Without a thought of the pitfalls of running a pub or dreaming what it would be like to publish a paper I plunged into both at the same time: I went into a pub and established a small publishing business.
After moving from the editorial department into the publicity department of the Daily Express, Manchester, and becoming northern publicity manager I realised management certainly didn’t work like editorial. They had a different attitude to my previous way of life with the clock an important piece of office furniture and having a warm meal at home around 6.00pm was part of everyday life.
I should imagine it would have been a similar experience had I worked in some local council office.
After a second successful year in publicity, although suffering with a few scars to my back, I decided to take up an offer from the managing director of a brewery and be landlord of one of their better pubs. With a family to feed it needed some serious thought but the management job hadn't worked out and I wanted a move. My wife and three small children could still enjoy living in a similar tree-lined environment to the one they would have to leave.
I would then be able to plan what had always been my life long ambition, to go into print and publish a successful free motoring paper. In 1965 it would be a first as no publication was concentrating on people who were investing in a motor car for the first time.
There were the well established paid for and expensive glossy magazines but something was needed to advertise affordable wheels for the working man. A free paper distributed in petrol stations, car showrooms and of course my favourite distribution point, the pub.
I had already formulated my plans when at the Daily Express while coping with fashion shows, contents bills, grocer's exhibitions, advertising layouts and general promotions and a staff of eight. I said my farewell with a memorable send off, not by management, but from my old mates in editorial
When finally in the pub I soon realised that having to organise beer, wines and spirits, lunchtime catering, three full time staff with another fifteen part timers at the weekend and all the unseen extras I was dragging my feet.
The main plan of going into print was well behind schedule. After a year my free motoring weekly paper was launched and I remember the gathering with our printer, our advertising man - who was a retired motor trader and knew all the garage owners - the manager of the Odeon cinema who was to arrange circulation, and myself with four of the pub part time staff helping out in distribution. What a team.
Three thousand copies was our first print run and the distribution went well although I did find copies being used as wrapping paper in of all places the chip shop opposite my pub. The manager of the Odeon, our acting circulation manager, was the suspect as he had reneged on his promise to give out papers when the audience left his cinema. He had dropped off some copies into shops that were open after the cinema closed and it was an error of judgment he confessed later in a ‘after time’ editorial conference.
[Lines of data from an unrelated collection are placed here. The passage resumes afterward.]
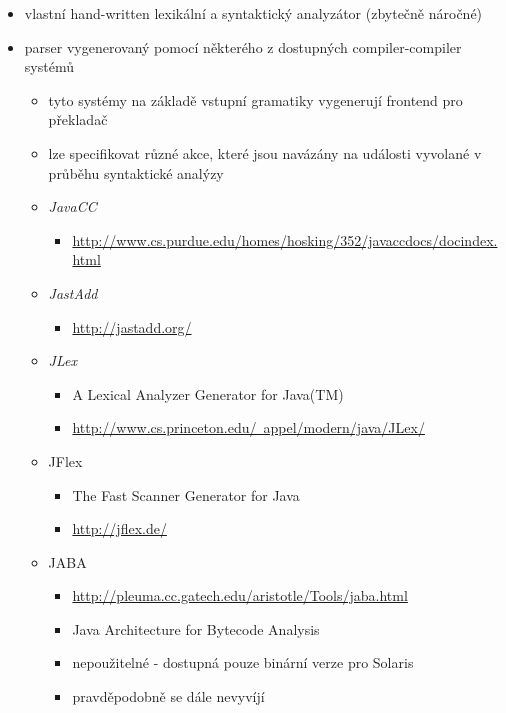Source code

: \begin{itemize}
\item vlastní hand-written lexikální a syntaktický analyzátor (zbytečně náročné)
\item parser vygenerovaný pomocí některého z dostupných compiler-compiler systémů
  \begin{itemize}
  \item tyto systémy na základě vstupní gramatiky vygenerují frontend pro překladač
  \item lze specifikovat různé akce, které jsou navázány na události vyvolané v průběhu syntaktické analýzy
  \item \emph{JavaCC}
    \begin{itemize}
    \item \href{http://www.cs.purdue.edu/homes/hosking/352/javaccdocs/docindex.html}{http://www.cs.purdue.edu/homes/hosking/352/javaccdocs/docindex.html}
    \end{itemize}
  \item \emph{JastAdd}
    \begin{itemize}
    \item \href{http://jastadd.org/}{http://jastadd.org/}
    \end{itemize}
  \item \emph{JLex}
    \begin{itemize}
    \item A Lexical Analyzer Generator for Java(TM)
    \item \href{http://www.cs.princeton.edu/~appel/modern/java/JLex/}{http://www.cs.princeton.edu/~appel/modern/java/JLex/}
    \end{itemize}
  \item JFlex
    \begin{itemize}
    \item The Fast Scanner Generator for Java
    \item \href{http://jflex.de/}{http://jflex.de/}
    \end{itemize}
  \item JABA
    \begin{itemize}
    \item \href{http://pleuma.cc.gatech.edu/aristotle/Tools/jaba.html}{http://pleuma.cc.gatech.edu/aristotle/Tools/jaba.html}
    \item Java Architecture for Bytecode Analysis
    \item nepoužitelné - dostupná pouze binární verze pro Solaris
    \item pravděpodobně se dále nevyvíjí

\end{itemize}
\end{itemize}
\end{itemize}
Our advertising manager (the ex-motor trader) was doing well through his contacts and I think it helped him by being a freemason. Business was booming, except the accounts and payment for advertising did not equal out.
The pub had a very good clientele, it was in a posh part of Rochdale and one of the customers was our bank manager. He sorted out the accounting side of the business by recruiting a retired employee from his bank and everything was then on a straight run. Money wasn’t rolling in but it started to trickle through the front door and we were in profit.
During the day my wife looked after running the catering side and we had a nanny for the three children, our daughter the youngest was eighteen months old. She had only just learned to go down stairs from our living quarters and with an open door being a big temptation she sneaked out and ran towards the busy main road.
When about to cross the road fortunately she was caught by a motorist when he saw her standing at the road side. Neither my wife nor the staff had any idea she was out until the driver returned with her to the pub. The culprit was a cleaner who had left the safety door wide open.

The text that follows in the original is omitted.